By Ella Morton on 26 February 2008

Tags: afl | football | google | malware | security | site | flag | warning | club | google search

Google has flagged the Web sites of 10 Australian Football League (AFL) clubs as potentially dangerous, preventing visitors from accessing the teams' sites via the search engine.

A Google search for Australian football clubs such as the Sydney Swans and the St Kilda Saints leads to the words "This site may harm your computer" being displayed beneath the search result.

The warning: Click to enlarge.

Users who click on the AFL site link are diverted to a Google Help Center page about malicious software. Despite the warnings, there are no apparent security problems with the team sites.

In order to access the football sites -- which are all hosted by Telstra's BigPond -- would-be visitors must type the URL directly into their browser's address bar.

"That's the killer: you've got to cut and paste the link into the browser bar," said Roger Thompson, Chief Research Officer at AVG Technologies, who discovered the Google warning following a blocked attempt to access the St Kilda site. "Joe Average is not going to be bothered doing that."

The flagging is part of Google's measures to identify dangerous sites and prevent Web surfers from accessing malware-infested pages.

According to the FAQ page of Stopbadware.org -- an organisation that works with Google to test suspicious pages -- many sites flagged by the search engine have been victims of a hacking attack or have hosted third-party content that distributed malware.

"Probably at some stage [hackers] managed to hack into those sites, the common thread being AFL," said Thompson in a telephone interview.

"The slightly amusing thing is that they're all clean now and yet they're still being outed as bad."

A Google representative said the team sites were flagged as "compromised" on 20 February.

"We are continuing to monitor the infected sites and will remove the flag when our standard procedures indicate that they're safe," the spokesperson said.

"Any Webmaster who wants to seek a review of a warning attributed to their site can do so very easily at any time ... no request for review has been received at this time."

BigPond Group Manager of Corporate Affairs, Craig Middleton, explained the security issue in an e-mail: "The Google search service incorrectly identified a corrupted data file as 'malware' and automatically applied the erroneous warning to the club sites when accessed via Google search," he wrote.
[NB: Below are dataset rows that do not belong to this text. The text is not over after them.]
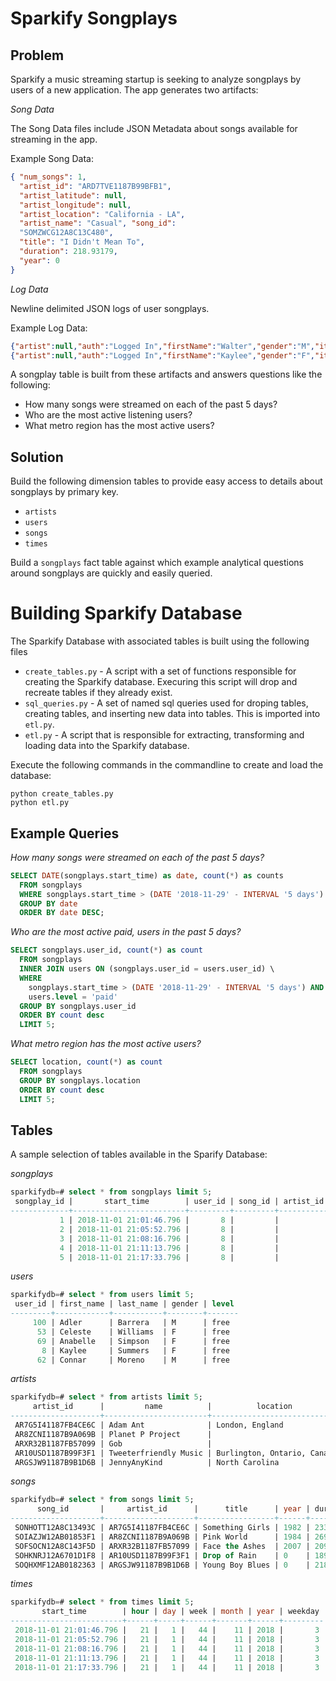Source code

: # Sparkify Songplays

## Problem

Sparkify a music streaming startup is seeking to analyze songplays by users of a
new application. The app generates two artifacts:

*Song Data*

The Song Data files include JSON Metadata about songs available for streaming in the app.

Example Song Data:

```json
{ "num_songs": 1,
  "artist_id": "ARD7TVE1187B99BFB1",
  "artist_latitude": null,
  "artist_longitude": null,
  "artist_location": "California - LA",
  "artist_name": "Casual", "song_id":
  "SOMZWCG12A8C13C480",
  "title": "I Didn't Mean To",
  "duration": 218.93179,
  "year": 0
}
```

*Log Data*

Newline delimited JSON logs of user songplays.

Example Log Data:

```json
{"artist":null,"auth":"Logged In","firstName":"Walter","gender":"M","itemInSession":0,"lastName":"Frye","length":null,"level":"free","location":"San Francisco-Oakland-Hayward, CA","method":"GET","page":"Home","registration":1540919166796.0,"sessionId":38,"song":null,"status":200,"ts":1541105830796,"userAgent":"\"Mozilla\/5.0 (Macintosh; Intel Mac OS X 10_9_4) AppleWebKit\/537.36 (KHTML, like Gecko) Chrome\/36.0.1985.143 Safari\/537.36\"","userId":"39"}
{"artist":null,"auth":"Logged In","firstName":"Kaylee","gender":"F","itemInSession":0,"lastName":"Summers","length":null,"level":"free","location":"Phoenix-Mesa-Scottsdale, AZ","method":"GET","page":"Home","registration":1540344794796.0,"sessionId":139,"song":null,"status":200,"ts":1541106106796,"userAgent":"\"Mozilla\/5.0 (Windows NT 6.1; WOW64) AppleWebKit\/537.36 (KHTML, like Gecko) Chrome\/35.0.1916.153 Safari\/537.36\"","userId":"8"}
```

A songplay table is built from these artifacts and answers questions like the
following:

* How many songs were streamed on each of the past 5 days?
* Who are the most active listening users?
* What metro region has the most active users?

## Solution

Build the following dimension tables to provide easy access to details about songplays by primary key.

* `artists`
* `users`
* `songs`
* `times`

Build a `songplays` fact table against which example analytical questions around
songplays are quickly and easily queried.

# Building Sparkify Database

The Sparkify Database with associated tables is built using the following files

* `create_tables.py` - A script with a set of functions responsible for creating the Sparkify database. Execuring this script will drop and recreate tables if they already exist.
* `sql_queries.py` - A set of named sql queries used for droping tables, creating tables, and inserting new data into tables. This is imported into `etl.py`.
* `etl.py` - A script that is responsible for extracting, transforming and loading data into the Sparkify database.

Execute the following commands in the commandline to create and load the database:

```
python create_tables.py
python etl.py
```

## Example Queries

*How many songs were streamed on each of the past 5 days?*

```sql
SELECT DATE(songplays.start_time) as date, count(*) as counts
  FROM songplays
  WHERE songplays.start_time > (DATE '2018-11-29' - INTERVAL '5 days')
  GROUP BY date
  ORDER BY date DESC;
```

*Who are the most active paid, users in the past 5 days?*

```sql
SELECT songplays.user_id, count(*) as count
  FROM songplays
  INNER JOIN users ON (songplays.user_id = users.user_id) \
  WHERE
    songplays.start_time > (DATE '2018-11-29' - INTERVAL '5 days') AND
    users.level = 'paid'
  GROUP BY songplays.user_id
  ORDER BY count desc
  LIMIT 5;
```

*What metro region has the most active users?*

```sql
SELECT location, count(*) as count
  FROM songplays
  GROUP BY songplays.location
  ORDER BY count desc
  LIMIT 5;
```

## Tables

A sample selection of tables available in the Sparify Database:

*songplays*

```sql
sparkifydb=# select * from songplays limit 5;
 songplay_id |       start_time        | user_id | song_id | artist_id | session_id |          location           |                                                   user_agent
-------------+-------------------------+---------+---------+-----------+------------+-----------------------------+-----------------------------------------------------------------------------------------------------------------
           1 | 2018-11-01 21:01:46.796 |       8 |         |           |        139 | Phoenix-Mesa-Scottsdale, AZ | "Mozilla/5.0 (Windows NT 6.1; WOW64) AppleWebKit/537.36 (KHTML, like Gecko) Chrome/35.0.1916.153 Safari/537.36"
           2 | 2018-11-01 21:05:52.796 |       8 |         |           |        139 | Phoenix-Mesa-Scottsdale, AZ | "Mozilla/5.0 (Windows NT 6.1; WOW64) AppleWebKit/537.36 (KHTML, like Gecko) Chrome/35.0.1916.153 Safari/537.36"
           3 | 2018-11-01 21:08:16.796 |       8 |         |           |        139 | Phoenix-Mesa-Scottsdale, AZ | "Mozilla/5.0 (Windows NT 6.1; WOW64) AppleWebKit/537.36 (KHTML, like Gecko) Chrome/35.0.1916.153 Safari/537.36"
           4 | 2018-11-01 21:11:13.796 |       8 |         |           |        139 | Phoenix-Mesa-Scottsdale, AZ | "Mozilla/5.0 (Windows NT 6.1; WOW64) AppleWebKit/537.36 (KHTML, like Gecko) Chrome/35.0.1916.153 Safari/537.36"
           5 | 2018-11-01 21:17:33.796 |       8 |         |           |        139 | Phoenix-Mesa-Scottsdale, AZ | "Mozilla/5.0 (Windows NT 6.1; WOW64) AppleWebKit/537.36 (KHTML, like Gecko) Chrome/35.0.1916.153 Safari/537.36"
```

*users*

```sql
sparkifydb=# select * from users limit 5;
 user_id | first_name | last_name | gender | level
---------+------------+-----------+--------+-------
     100 | Adler      | Barrera   | M      | free
      53 | Celeste    | Williams  | F      | free
      69 | Anabelle   | Simpson   | F      | free
       8 | Kaylee     | Summers   | F      | free
      62 | Connar     | Moreno    | M      | free
```

*artists*

```sql
sparkifydb=# select * from artists limit 5;
     artist_id      |         name          |          location           | latitude | longitude
--------------------+-----------------------+-----------------------------+----------+-----------
 AR7G5I41187FB4CE6C | Adam Ant              | London, England             |          |
 AR8ZCNI1187B9A069B | Planet P Project      |                             |          |
 ARXR32B1187FB57099 | Gob                   |                             |          |
 AR10USD1187B99F3F1 | Tweeterfriendly Music | Burlington, Ontario, Canada |          |
 ARGSJW91187B9B1D6B | JennyAnyKind          | North Carolina              | 35.21962 | -80.01955
```

*songs*

```sql
sparkifydb=# select * from songs limit 5;
      song_id       |     artist_id      |      title      | year | duration
--------------------+--------------------+-----------------+------+-----------
 SONHOTT12A8C13493C | AR7G5I41187FB4CE6C | Something Girls | 1982 | 233.40363
 SOIAZJW12AB01853F1 | AR8ZCNI1187B9A069B | Pink World      | 1984 | 269.81832
 SOFSOCN12A8C143F5D | ARXR32B1187FB57099 | Face the Ashes  | 2007 | 209.60608
 SOHKNRJ12A6701D1F8 | AR10USD1187B99F3F1 | Drop of Rain    | 0    | 189.57016
 SOQHXMF12AB0182363 | ARGSJW91187B9B1D6B | Young Boy Blues | 0    | 218.77506
```

*times*

```sql
sparkifydb=# select * from times limit 5;
       start_time        | hour | day | week | month | year | weekday
-------------------------+------+-----+------+-------+------+---------
 2018-11-01 21:01:46.796 |   21 |   1 |   44 |    11 | 2018 |       3
 2018-11-01 21:05:52.796 |   21 |   1 |   44 |    11 | 2018 |       3
 2018-11-01 21:08:16.796 |   21 |   1 |   44 |    11 | 2018 |       3
 2018-11-01 21:11:13.796 |   21 |   1 |   44 |    11 | 2018 |       3
 2018-11-01 21:17:33.796 |   21 |   1 |   44 |    11 | 2018 |       3
```

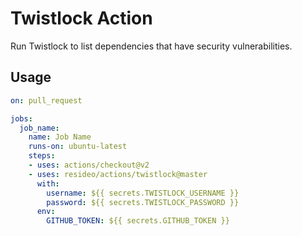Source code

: # Twistlock Action

Run Twistlock to list dependencies that have security vulnerabilities.

## Usage
```yaml
on: pull_request

jobs:
  job_name:
    name: Job Name
    runs-on: ubuntu-latest
    steps:
    - uses: actions/checkout@v2
    - uses: resideo/actions/twistlock@master
      with:
        username: ${{ secrets.TWISTLOCK_USERNAME }}
        password: ${{ secrets.TWISTLOCK_PASSWORD }}
      env:
        GITHUB_TOKEN: ${{ secrets.GITHUB_TOKEN }}
```
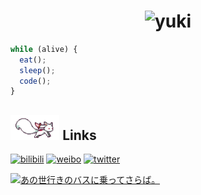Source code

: <h1 align="center">
  <img src="https://counter.yuki.sh/get/@yuki?theme=rule34" alt="yuki" />
</h1>

```javascript
while (alive) {
  eat();
  sleep();
  code();
}
```

## <img height="40" src="./assets/kyubey.gif" alt="kyubey" /> Links

[![bilibili](https://img.shields.io/badge/bilibili-00a1d6?style=flat-square&labelColor=FAFAFA&logo=Bilibili)](https://space.bilibili.com/1414464)
[![weibo](https://img.shields.io/badge/weibo-FAFAFA?style=flat-square&labelColor=E6162D&logo=SinaWeibo)](https://weibo.com/u/3899090989)
[![twitter](https://img.shields.io/badge/twitter-00a1d6?style=flat-square&labelColor=FAFAFA&logo=Twitter)](https://twitter.com/dacapo_yuki)

[![あの世行きのバスに乗ってさらば。](https://readme-typing-svg.demolab.com?font=Fira+Code&pause=1000&color=6C6695&width=435&lines=%E5%B9%B8%E7%A6%8F%E8%AB%96%E3%81%A8%E3%81%8B%E7%84%A1%E9%A7%84%E3%81%AB%E6%B7%B1%E3%81%84%E3%81%A0%E3%81%91%E3%81%A7;%E4%BD%95%E3%81%AE%E5%BD%B9%E3%81%AB%E3%82%82%E7%AB%8B%E3%81%9F%E3%81%AA%E3%81%84%E3%81%9F%E3%81%A0%E3%81%AE%E6%96%87%E5%AD%97%E3%81%A0%E3%82%88;%E6%B5%85%E3%81%84%E5%BF%83%E3%81%8C%E3%83%91%E3%83%83%E3%81%A8%E3%81%97%E3%81%AA%E3%81%84%E7%84%A6%E7%87%A5%E6%84%9F%E3%81%AB%E9%A7%86%E3%82%89%E3%82%8C%E3%81%A6%E3%81%84%E3%82%8B%E3%81%AE;%E6%99%82%E3%81%A0%E3%81%91%E3%81%8C%E7%B5%8C%E3%81%A3%E3%81%A6%E6%88%BB%E3%82%8C%E3%81%AA%E3%81%84%E3%81%AA)](https://git.io/typing-svg)
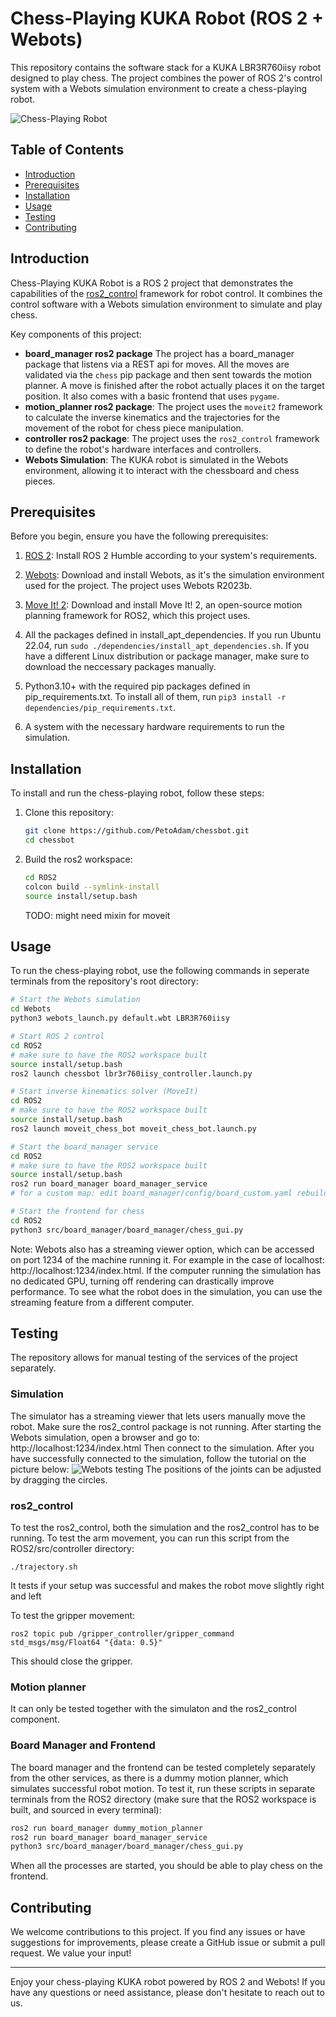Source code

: # Chess-Playing KUKA Robot (ROS 2 + Webots)

This repository contains the software stack for a KUKA LBR3R760iisy robot designed to play chess. The project combines the power of ROS 2's control system with a Webots simulation environment to create a chess-playing robot.

![Chess-Playing Robot](docs/resources/chess_robot.png)

## Table of Contents
- [Introduction](#introduction)
- [Prerequisites](#prerequisites)
- [Installation](#installation)
- [Usage](#usage)
- [Testing](#testing)
- [Contributing](#contributing)

## Introduction

Chess-Playing KUKA Robot is a ROS 2 project that demonstrates the capabilities of the [ros2_control](https://index.ros.org/p/ros2_control/) framework for robot control. It combines the control software with a Webots simulation environment to simulate and play chess.

Key components of this project:
- **board_manager ros2 package** The project has a board_manager package that listens via a REST api for moves. All the moves are validated via the `chess` pip package and then sent towards the motion planner. A move is finished after the robot actually places it on the target position. It also comes with a basic frontend that uses `pygame`.
- **motion_planner ros2 package**: The project uses the `moveit2` framework to calculate the inverse kinematics and the trajectories for the movement of the robot for chess piece manipulation.
- **controller ros2 package**: The project uses the `ros2_control` framework to define the robot's hardware interfaces and controllers.
- **Webots Simulation**: The KUKA robot is simulated in the Webots environment, allowing it to interact with the chessboard and chess pieces.

## Prerequisites

Before you begin, ensure you have the following prerequisites:

1. [ROS 2](https://index.ros.org/doc/ros2/Installation/): Install ROS 2 Humble according to your system's requirements.

2. [Webots](https://cyberbotics.com/): Download and install Webots, as it's the simulation environment used for the project. The project uses Webots R2023b.

3. [Move It! 2](https://moveit.ros.org/install-moveit2/binary/): Download and install Move It! 2, an open-source motion planning framework for ROS2, which this project uses.

4. All the packages defined in install_apt_dependencies. If you run Ubuntu 22.04, run ```sudo ./dependencies/install_apt_dependencies.sh```. If you have a different Linux distribution or package manager, make sure to download the neccessary packages manually.

5. Python3.10+ with the required pip packages defined in pip_requirements.txt. To install all of them, run ```pip3 install -r dependencies/pip_requirements.txt```.

6. A system with the necessary hardware requirements to run the simulation.

## Installation

To install and run the chess-playing robot, follow these steps:

1. Clone this repository:
   ```bash
   git clone https://github.com/PetoAdam/chessbot.git
   cd chessbot
   ```
2. Build the ros2 workspace:
    ```bash
    cd ROS2
    colcon build --symlink-install
    source install/setup.bash
    ```
    TODO: might need mixin for moveit

## Usage

To run the chess-playing robot, use the following commands in seperate terminals from the repository's root directory:
```bash
# Start the Webots simulation
cd Webots
python3 webots_launch.py default.wbt LBR3R760iisy

# Start ROS 2 control
cd ROS2
# make sure to have the ROS2 workspace built
source install/setup.bash
ros2 launch chessbot lbr3r760iisy_controller.launch.py

# Start inverse kinematics solver (MoveIt)
cd ROS2
# make sure to have the ROS2 workspace built
source install/setup.bash
ros2 launch moveit_chess_bot moveit_chess_bot.launch.py

# Start the board_manager service
cd ROS2
# make sure to have the ROS2 workspace built
source install/setup.bash
ros2 run board_manager board_manager_service 
# for a custom map: edit board_manager/config/board_custom.yaml rebuild and run ros2 run: board_manager board_manager_service board_custom.yaml

# Start the frontend for chess
cd ROS2
python3 src/board_manager/board_manager/chess_gui.py
```

Note: Webots also has a streaming viewer option, which can be accessed on port 1234 of the machine running it. For example in the case of localhost: http://localhost:1234/index.html. If the computer running the simulation has no dedicated GPU, turning off rendering can drastically improve performance. To see what the robot does in the simulation, you can use the streaming feature from a different computer.

## Testing

The repository allows for manual testing of the services of the project separately.

### Simulation
The simulator has a streaming viewer that lets users manually move the robot. Make sure the ros2_control package is not running.
After starting the Webots simulation, open a browser and go to:
http://localhost:1234/index.html
Then connect to the simulation.
After you have successfully connected to the simulation, follow the tutorial on the picture below:
![Webots testing](docs/resources/webots_test.png)
The positions of the joints can be adjusted by dragging the circles.

### ros2_control
To test the ros2_control, both the simulation and the ros2_control has to be running.
To test the arm movement, you can run this script from the ROS2/src/controller directory:
```
./trajectory.sh
```
It tests if your setup was successful and makes the robot move slightly right and left

To test the gripper movement:
```
ros2 topic pub /gripper_controller/gripper_command std_msgs/msg/Float64 "{data: 0.5}"
```
This should close the gripper.

### Motion planner

It can only be tested together with the simulaton and the ros2_control component.

### Board Manager and Frontend
The board manager and the frontend can be tested completely separately from the other services, as there is a dummy motion planner, which simulates successful robot motion. To test it, run these scripts in separate terminals from the ROS2 directory (make sure that the ROS2 workspace is built, and sourced in every terminal):
```bash
ros2 run board_manager dummy_motion_planner
ros2 run board_manager board_manager_service
python3 src/board_manager/board_manager/chess_gui.py
```
When all the processes are started, you should be able to play chess on the frontend.

## Contributing

We welcome contributions to this project. If you find any issues or have suggestions for improvements, please create a GitHub issue or submit a pull request. We value your input!

---

Enjoy your chess-playing KUKA robot powered by ROS 2 and Webots! If you have any questions or need assistance, please don't hesitate to reach out to us.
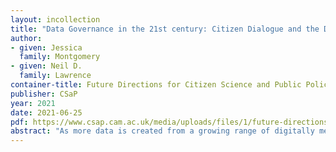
 ```yaml
---
layout: incollection
title: "Data Governance in the 21st century: Citizen Dialogue and the Development of Data Trusts"
author: 
- given: Jessica
  family: Montgomery
- given: Neil D. 
  family: Lawrence
container-title: Future Directions for Citizen Science and Public Policy
publisher: CSaP
year: 2021
date: 2021-06-25
pdf: https://www.csap.cam.ac.uk/media/uploads/files/1/future-directions-for-citizen-science-and-public-policy-web-v6.pdf
abstract: "As more data is created from a growing range of digitally mediated interactions, there are opportunities to use data in policy – from nowcasting metrics for economic performance, to the design of targeted public-health interventions. Many of these new forms of data are the result of happenstance; they are generated by individual citizens in the course. of daily activities, without having been collected with a public policy goal in mind. While use of such data can create significant benefits, its use alsobrings new potential forms of harm and risks, further disenfranchising individuals in decisions about data sharing and use. In this context, there is a demand for institutions that can bridge the desire to share data for social and economic benefit, with concerns about the vulnerabilities that such data sharing can create."
---
```


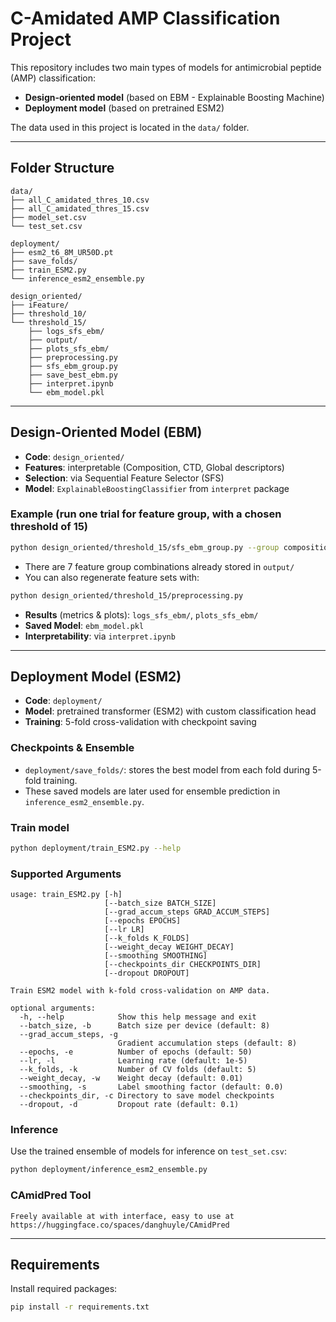 # C-Amidated AMP Classification Project

This repository includes two main types of models for antimicrobial peptide (AMP) classification:

- **Design-oriented model** (based on EBM - Explainable Boosting Machine)
- **Deployment model** (based on pretrained ESM2)

The data used in this project is located in the `data/` folder.

---

## Folder Structure

```
data/
├── all_C_amidated_thres_10.csv
├── all_C_amidated_thres_15.csv
├── model_set.csv
└── test_set.csv

deployment/
├── esm2_t6_8M_UR50D.pt
├── save_folds/
├── train_ESM2.py
└── inference_esm2_ensemble.py

design_oriented/
├── iFeature/
├── threshold_10/
└── threshold_15/
    ├── logs_sfs_ebm/
    ├── output/
    ├── plots_sfs_ebm/
    ├── preprocessing.py
    ├── sfs_ebm_group.py
    ├── save_best_ebm.py
    ├── interpret.ipynb
    └── ebm_model.pkl
```

---

## Design-Oriented Model (EBM)

- **Code**: `design_oriented/` 
- **Features**: interpretable (Composition, CTD, Global descriptors)
- **Selection**: via Sequential Feature Selector (SFS)
- **Model**: `ExplainableBoostingClassifier` from `interpret` package

### Example (run one trial for feature group, with a chosen threshold of 15)
```bash
python design_oriented/threshold_15/sfs_ebm_group.py --group composition_CTD_global
```

- There are 7 feature group combinations already stored in `output/`
- You can also regenerate feature sets with:
```bash
python design_oriented/threshold_15/preprocessing.py
```

- **Results** (metrics & plots): `logs_sfs_ebm/`, `plots_sfs_ebm/`
- **Saved Model**: `ebm_model.pkl`
- **Interpretability**: via `interpret.ipynb`

---

## Deployment Model (ESM2)

- **Code**: `deployment/`
- **Model**: pretrained transformer (ESM2) with custom classification head
- **Training**: 5-fold cross-validation with checkpoint saving

### Checkpoints & Ensemble

- `deployment/save_folds/`: stores the best model from each fold during 5-fold training.
- These saved models are later used for ensemble prediction in `inference_esm2_ensemble.py`.

### Train model
```bash
python deployment/train_ESM2.py --help
```

### Supported Arguments
```
usage: train_ESM2.py [-h]
                     [--batch_size BATCH_SIZE]
                     [--grad_accum_steps GRAD_ACCUM_STEPS]
                     [--epochs EPOCHS]
                     [--lr LR]
                     [--k_folds K_FOLDS]
                     [--weight_decay WEIGHT_DECAY]
                     [--smoothing SMOOTHING]
                     [--checkpoints_dir CHECKPOINTS_DIR]
                     [--dropout DROPOUT]

Train ESM2 model with k-fold cross-validation on AMP data.

optional arguments:
  -h, --help            Show this help message and exit
  --batch_size, -b      Batch size per device (default: 8)
  --grad_accum_steps, -g
                        Gradient accumulation steps (default: 8)
  --epochs, -e          Number of epochs (default: 50)
  --lr, -l              Learning rate (default: 1e-5)
  --k_folds, -k         Number of CV folds (default: 5)
  --weight_decay, -w    Weight decay (default: 0.01)
  --smoothing, -s       Label smoothing factor (default: 0.0)
  --checkpoints_dir, -c Directory to save model checkpoints
  --dropout, -d         Dropout rate (default: 0.1)
```

### Inference
Use the trained ensemble of models for inference on `test_set.csv`:
```bash
python deployment/inference_esm2_ensemble.py
```

### CAmidPred Tool
```
Freely available at with interface, easy to use at https://huggingface.co/spaces/danghuyle/CAmidPred
```

---

## Requirements

Install required packages:
```bash
pip install -r requirements.txt
```
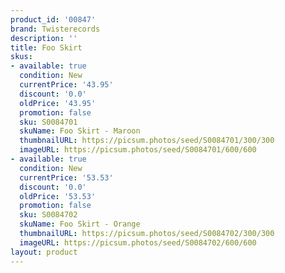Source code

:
 ```yaml
---
product_id: '00847'
brand: Twisterecords
description: ''
title: Foo Skirt
skus:
- available: true
  condition: New
  currentPrice: '43.95'
  discount: '0.0'
  oldPrice: '43.95'
  promotion: false
  sku: S0084701
  skuName: Foo Skirt - Maroon
  thumbnailURL: https://picsum.photos/seed/S0084701/300/300
  imageURL: https://picsum.photos/seed/S0084701/600/600
- available: true
  condition: New
  currentPrice: '53.53'
  discount: '0.0'
  oldPrice: '53.53'
  promotion: false
  sku: S0084702
  skuName: Foo Skirt - Orange
  thumbnailURL: https://picsum.photos/seed/S0084702/300/300
  imageURL: https://picsum.photos/seed/S0084702/600/600
layout: product
---
```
"This is very regrettable because there was at no stage any threat or risk to users. The sites were neither 'infected' or 'compromised'. The file which caused this was removed last Friday morning. We hope few AFL fans were inconvenienced by this Google 'service'."

Of the 16 AFL club Web sites, 10 have been flagged as harmful, while the other six (Fremantle, West Coast, Adelaide, Collingwood, Essendon and the Western Bulldogs) are regarded by Google as clean.

P
26/02/2008 05:28 PM

It should be blocked for having so much flash, javascript, etc as to be giant crock of a web site.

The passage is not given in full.